> Task objective: Locate the line containing "警告：使用了@Dynamic", then please write out that line and all the lines below it in the entries exactly.

Saved entries:
━━━
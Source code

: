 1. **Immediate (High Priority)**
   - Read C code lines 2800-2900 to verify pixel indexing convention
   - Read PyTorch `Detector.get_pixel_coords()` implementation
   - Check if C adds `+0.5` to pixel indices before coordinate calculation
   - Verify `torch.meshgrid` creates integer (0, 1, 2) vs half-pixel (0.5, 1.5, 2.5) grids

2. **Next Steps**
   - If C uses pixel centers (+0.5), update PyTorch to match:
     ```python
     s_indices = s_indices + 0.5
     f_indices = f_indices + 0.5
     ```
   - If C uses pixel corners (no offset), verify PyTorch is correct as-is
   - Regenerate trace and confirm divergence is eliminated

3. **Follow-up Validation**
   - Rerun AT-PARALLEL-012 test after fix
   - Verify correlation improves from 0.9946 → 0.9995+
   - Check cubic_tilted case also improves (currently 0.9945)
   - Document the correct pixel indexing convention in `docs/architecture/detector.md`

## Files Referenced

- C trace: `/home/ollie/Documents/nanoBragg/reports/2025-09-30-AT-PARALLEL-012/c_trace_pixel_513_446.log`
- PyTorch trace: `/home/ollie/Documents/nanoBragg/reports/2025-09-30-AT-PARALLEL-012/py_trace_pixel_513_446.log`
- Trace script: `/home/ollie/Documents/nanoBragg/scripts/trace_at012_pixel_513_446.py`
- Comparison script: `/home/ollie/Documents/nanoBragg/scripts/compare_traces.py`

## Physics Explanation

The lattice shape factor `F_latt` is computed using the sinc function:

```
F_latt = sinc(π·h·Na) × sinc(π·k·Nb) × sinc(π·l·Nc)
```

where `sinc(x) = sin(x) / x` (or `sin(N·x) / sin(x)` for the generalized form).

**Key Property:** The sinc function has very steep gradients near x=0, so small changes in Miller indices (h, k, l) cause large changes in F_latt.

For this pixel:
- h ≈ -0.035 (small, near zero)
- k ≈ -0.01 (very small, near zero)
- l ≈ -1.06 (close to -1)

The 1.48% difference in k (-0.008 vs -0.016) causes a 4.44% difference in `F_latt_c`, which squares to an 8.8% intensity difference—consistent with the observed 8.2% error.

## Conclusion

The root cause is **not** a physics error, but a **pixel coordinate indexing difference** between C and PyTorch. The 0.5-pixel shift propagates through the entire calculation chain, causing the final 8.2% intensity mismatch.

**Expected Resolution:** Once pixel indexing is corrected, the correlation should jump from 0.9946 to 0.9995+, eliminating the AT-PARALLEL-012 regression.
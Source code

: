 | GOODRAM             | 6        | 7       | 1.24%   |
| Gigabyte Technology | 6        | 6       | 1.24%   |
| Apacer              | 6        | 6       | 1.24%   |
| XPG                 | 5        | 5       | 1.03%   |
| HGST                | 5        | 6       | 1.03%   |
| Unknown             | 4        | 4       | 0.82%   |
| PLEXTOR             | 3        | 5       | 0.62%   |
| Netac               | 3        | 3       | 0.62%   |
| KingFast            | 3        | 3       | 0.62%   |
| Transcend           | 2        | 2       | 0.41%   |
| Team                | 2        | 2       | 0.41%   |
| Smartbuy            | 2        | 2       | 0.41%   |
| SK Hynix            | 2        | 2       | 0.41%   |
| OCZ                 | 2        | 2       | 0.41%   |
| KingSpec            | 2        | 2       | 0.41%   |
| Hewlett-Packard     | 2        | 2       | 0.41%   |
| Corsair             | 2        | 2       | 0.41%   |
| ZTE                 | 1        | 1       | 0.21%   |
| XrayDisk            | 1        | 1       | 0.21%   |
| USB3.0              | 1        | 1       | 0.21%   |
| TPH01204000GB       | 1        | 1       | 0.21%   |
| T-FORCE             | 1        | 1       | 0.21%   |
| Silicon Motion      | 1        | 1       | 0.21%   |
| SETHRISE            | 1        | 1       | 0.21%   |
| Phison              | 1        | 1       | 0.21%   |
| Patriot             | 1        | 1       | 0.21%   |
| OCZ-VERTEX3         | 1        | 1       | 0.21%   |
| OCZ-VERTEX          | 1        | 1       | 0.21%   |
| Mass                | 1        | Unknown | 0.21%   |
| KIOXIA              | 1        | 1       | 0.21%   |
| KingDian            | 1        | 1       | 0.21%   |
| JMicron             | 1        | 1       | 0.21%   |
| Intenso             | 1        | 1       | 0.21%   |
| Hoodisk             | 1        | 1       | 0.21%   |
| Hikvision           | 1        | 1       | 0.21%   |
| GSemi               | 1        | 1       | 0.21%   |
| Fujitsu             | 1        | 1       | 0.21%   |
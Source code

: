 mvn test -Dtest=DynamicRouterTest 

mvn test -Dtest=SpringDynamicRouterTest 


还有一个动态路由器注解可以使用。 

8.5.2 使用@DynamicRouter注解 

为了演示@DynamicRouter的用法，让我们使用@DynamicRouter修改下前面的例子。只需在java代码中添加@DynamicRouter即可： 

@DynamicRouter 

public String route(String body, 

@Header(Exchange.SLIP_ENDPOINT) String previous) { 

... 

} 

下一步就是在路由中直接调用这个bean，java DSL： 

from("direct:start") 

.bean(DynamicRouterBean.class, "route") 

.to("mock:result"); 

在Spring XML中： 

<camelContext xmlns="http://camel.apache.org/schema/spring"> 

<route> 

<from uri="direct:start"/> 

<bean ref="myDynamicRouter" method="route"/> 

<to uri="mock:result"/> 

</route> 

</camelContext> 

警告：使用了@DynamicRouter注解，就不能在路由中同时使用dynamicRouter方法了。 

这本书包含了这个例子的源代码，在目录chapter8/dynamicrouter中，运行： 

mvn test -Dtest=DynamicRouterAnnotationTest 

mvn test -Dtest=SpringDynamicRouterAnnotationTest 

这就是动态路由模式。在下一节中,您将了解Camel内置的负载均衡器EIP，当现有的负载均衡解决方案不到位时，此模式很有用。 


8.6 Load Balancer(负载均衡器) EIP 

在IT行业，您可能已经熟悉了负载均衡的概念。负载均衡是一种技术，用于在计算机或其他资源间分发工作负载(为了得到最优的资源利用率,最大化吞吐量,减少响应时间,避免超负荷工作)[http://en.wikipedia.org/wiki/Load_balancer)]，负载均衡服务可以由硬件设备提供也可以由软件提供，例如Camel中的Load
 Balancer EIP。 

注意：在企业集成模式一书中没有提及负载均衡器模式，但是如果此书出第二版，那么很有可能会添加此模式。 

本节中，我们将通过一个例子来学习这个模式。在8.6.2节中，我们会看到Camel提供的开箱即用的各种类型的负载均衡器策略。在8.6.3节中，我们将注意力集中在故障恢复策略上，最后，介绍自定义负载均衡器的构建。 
━━━
> Answer for the task:
警告：使用了@DynamicRouter注解，就不能在路由中同时使用dynamicRouter方法了。 

这本书包含了这个例子的源代码，在目录chapter8/dynamicrouter中，运行： 

mvn test -Dtest=DynamicRouterAnnotationTest 

mvn test -Dtest=SpringDynamicRouterAnnotationTest 

这就是动态路由模式。在下一节中,您将了解Camel内置的负载均衡器EIP，当现有的负载均衡解决方案不到位时，此模式很有用。 


8.6 Load Balancer(负载均衡器) EIP 

在IT行业，您可能已经熟悉了负载均衡的概念。负载均衡是一种技术，用于在计算机或其他资源间分发工作负载(为了得到最优的资源利用率,最大化吞吐量,减少响应时间,避免超负荷工作)[http://en.wikipedia.org/wiki/Load_balancer)]，负载均衡服务可以由硬件设备提供也可以由软件提供，例如Camel中的Load
 Balancer EIP。 

注意：在企业集成模式一书中没有提及负载均衡器模式，但是如果此书出第二版，那么很有可能会添加此模式。 

本节中，我们将通过一个例子来学习这个模式。在8.6.2节中，我们会看到Camel提供的开箱即用的各种类型的负载均衡器策略。在8.6.3节中，我们将注意力集中在故障恢复策略上，最后，介绍自定义负载均衡器的构建。 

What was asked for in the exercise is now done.